さらに1936年には二・二六事件も起きます。皇道派の青年将校20人が率いる反乱軍1400人が首相官邸、内大臣私邸、蔵相私邸などを次々と襲い、斎藤実内大臣、高橋是清蔵相、渡辺錠太郎教育総監を殺害し、鈴木貫太郎侍従長に重傷を負わせたという事件です。新聞社では東京朝日も襲われました。内務省は各新聞社の幹部を出頭させて、「当局公表以外は絶対に掲載を禁止する。多少でも侵すものは厳罰を以て報いる」と警告し、ニュースはすべてラジオを通じて発表されるようになります。前坂さんは、「速報性や報道でもラジオに抜かれ、事実は報道禁止で書けず、テロの前に批判も恐ろしくて抑えざるを得ない、という三重苦に陥った」とします。五・一五事件の際には、大阪朝日や福岡日日が軍部に批判的な論調を取りましたが、二・二六事件ではそうした気迫ある論説も後退します。「それまで半死の状態だった言論の自由は完全にトドメを刺された」というわけです。
一方、時事新報は二・二六事件後、3月末までに17本の社説で軍部批判、時局批判を展開したそうです。近藤操社説部長の手によるもので、攻撃の矛先は同業の新聞社にも向けられました。「近年わが国に行わるる政治論は、時局の悪影響を受けて甚だしく歪曲され、軍部官僚に対しては不必要の程度まで阿諛迎合の言を連ね、政党に対しては不当に非難攻撃を浴びせる悪癖がある。(中略)五・一五事件、二・二六事件に於て、何者かに脅かされたる世間の所謂、識者、大言論機関なるものの所論が、一向に当てにならざることは概ね比類である」といった具合です。結局、時事新報は1936年12月25日に廃刊になって、毎日新聞に吸収されます。

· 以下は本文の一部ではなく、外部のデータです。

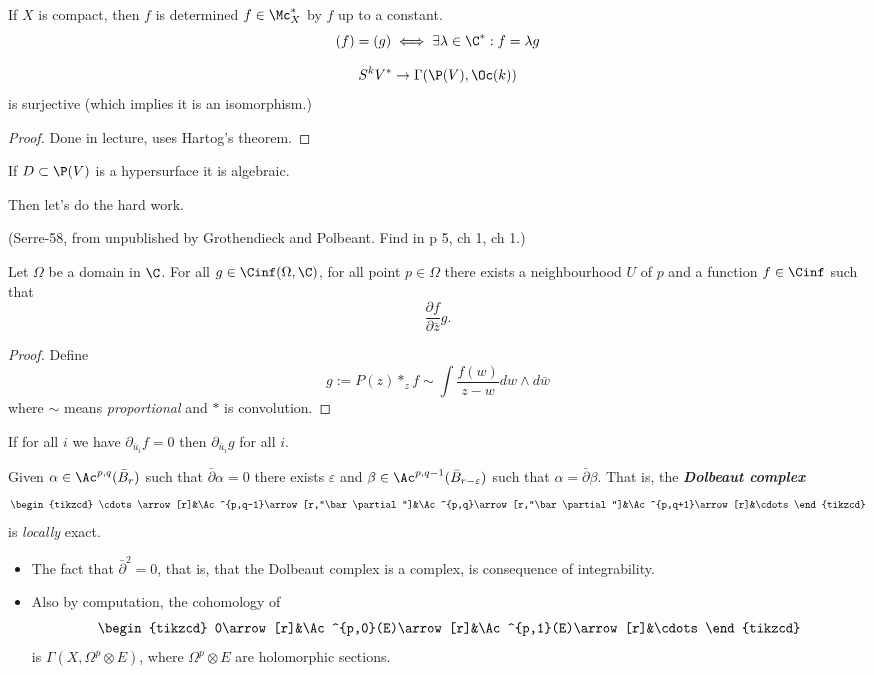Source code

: If $X$ is compact, then $f$ is determined $f\in\Mc_X^*$ by $f$ up to a constant.
\[(f)=(g)\iff\exists\lambda\in\C^*:f=\lambda g\]
\begin{claim}
	\[S^kV^*\to\Gamma(\P(V),\Oc(k))\]
	is surjective (which implies it is an isomorphism.)
\end{claim}
\begin{proof}
	Done in lecture, uses Hartog's theorem.
\end{proof}
\begin{remark}
	If $D\subset\P(V)$ is a hypersurface it is algebraic.
\end{remark}
Then let's do the hard work.
\begin{lemma}
	(Serre-58, from unpublished by Grothendieck and Polbeant. Find in \cite{griffiths} p 5, \cite{voisin-intro} ch 1, \cite{huybrechts} ch 1.)
	
	Let $\Omega$ be a domain in $\C$. For all $g\in\Cinf(\Omega,\C)$, for all point $p\in\Omega$ there exists a neighbourhood $U$ of $p$ and a function $f\in\Cinf$ such that
	\[\frac{\partial f}{\partial\bar{z}}g.\]
\end{lemma}
\begin{proof}
	Define \[g:=P(z)*_zf\sim\int \frac{f(w)}{z-w}dw\wedge d\bar w\]
	where $\sim$ means \textit{proportional} and $*$ is convolution.
\end{proof}
\begin{remark}
	If for all $i$ we have $\partial_{\bar u_i}f=0$ then $\partial_{\bar u_i}g$ for all $i$.
\end{remark}

\begin{lemma}
	Given $\alpha\in\Ac^{p,q}(\bar B_r)$ such that $\bar\partial \alpha=0$ there exists $\varepsilon$ and  $\beta\in\Ac^{p,q-1}(\bar B_{r-\varepsilon})$ such that $\alpha=\bar\partial\beta$. That is, the \textbf{\textit{Dolbeaut complex}}
	\[\begin{tikzcd}
		\cdots\arrow[r]&\Ac^{p,q-1}\arrow[r,"\bar\partial"]&\Ac^{p,q}\arrow[r,"\bar\partial"]&\Ac^{p,q+1}\arrow[r]&\cdots
	\end{tikzcd}\]
	is \textit{locally} exact.
\end{lemma}
\begin{remark}\leavevmode
	\begin{itemize}
		\item The fact that $\bar\partial^2=0$, that is, that the Dolbeaut complex is a complex, is consequence of integrability.
		\item Also by computation, the cohomology of
		\[\begin{tikzcd}
			0\arrow[r]&\Ac^{p,0}(E)\arrow[r]&\Ac^{p,1}(E)\arrow[r]&\cdots
		\end{tikzcd}\]
		is $\Gamma(X,\Omega^p\otimes E)$, where $\Omega^p\otimes E$ are holomorphic sections.
	\end{itemize}
\end{remark}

面白いといっては何ですが、二・二六事件から時事新報廃刊までの10カ月の間、戒厳司令部からの注意は一回だけ。右翼や軍人団体からの言論脅迫もピタリと止んだそうです。近藤は「当時、言論は事実かなり自由なのに、なぜもっと強く軍部を批判しないかと、筆者は不思議に堪えなかった。要するに社説担当者も新聞経営者も、身辺や事業の安全だけを考えて、軍部の暴走を阻止すべき言論機関の使命を軽視した結果といわれても致し方ない」と回想しています。朝日の緒方竹虎は「自分も大いに書きたかったが、何分大世帯で差し障りが多く、思うにまかせなかった」と言い訳したといいます。
1936年1月には日本電報通信社(電通)と新聞連合社(連合)の合併により、国策通信会社である同盟通信社も発足。巨大通信社の豊富な配信が始まったことを機に、新聞社では合理化が進められ、通信社依存の体質が広がります。ただ、同盟には莫大な交付金とともに、何を目的として報道すべきかという指示書が出されていたため、政府による言論統制が効果的に進むという側面もありました。また政府は7月には内閣情報委員会が発足させ、報道統制を強化しています。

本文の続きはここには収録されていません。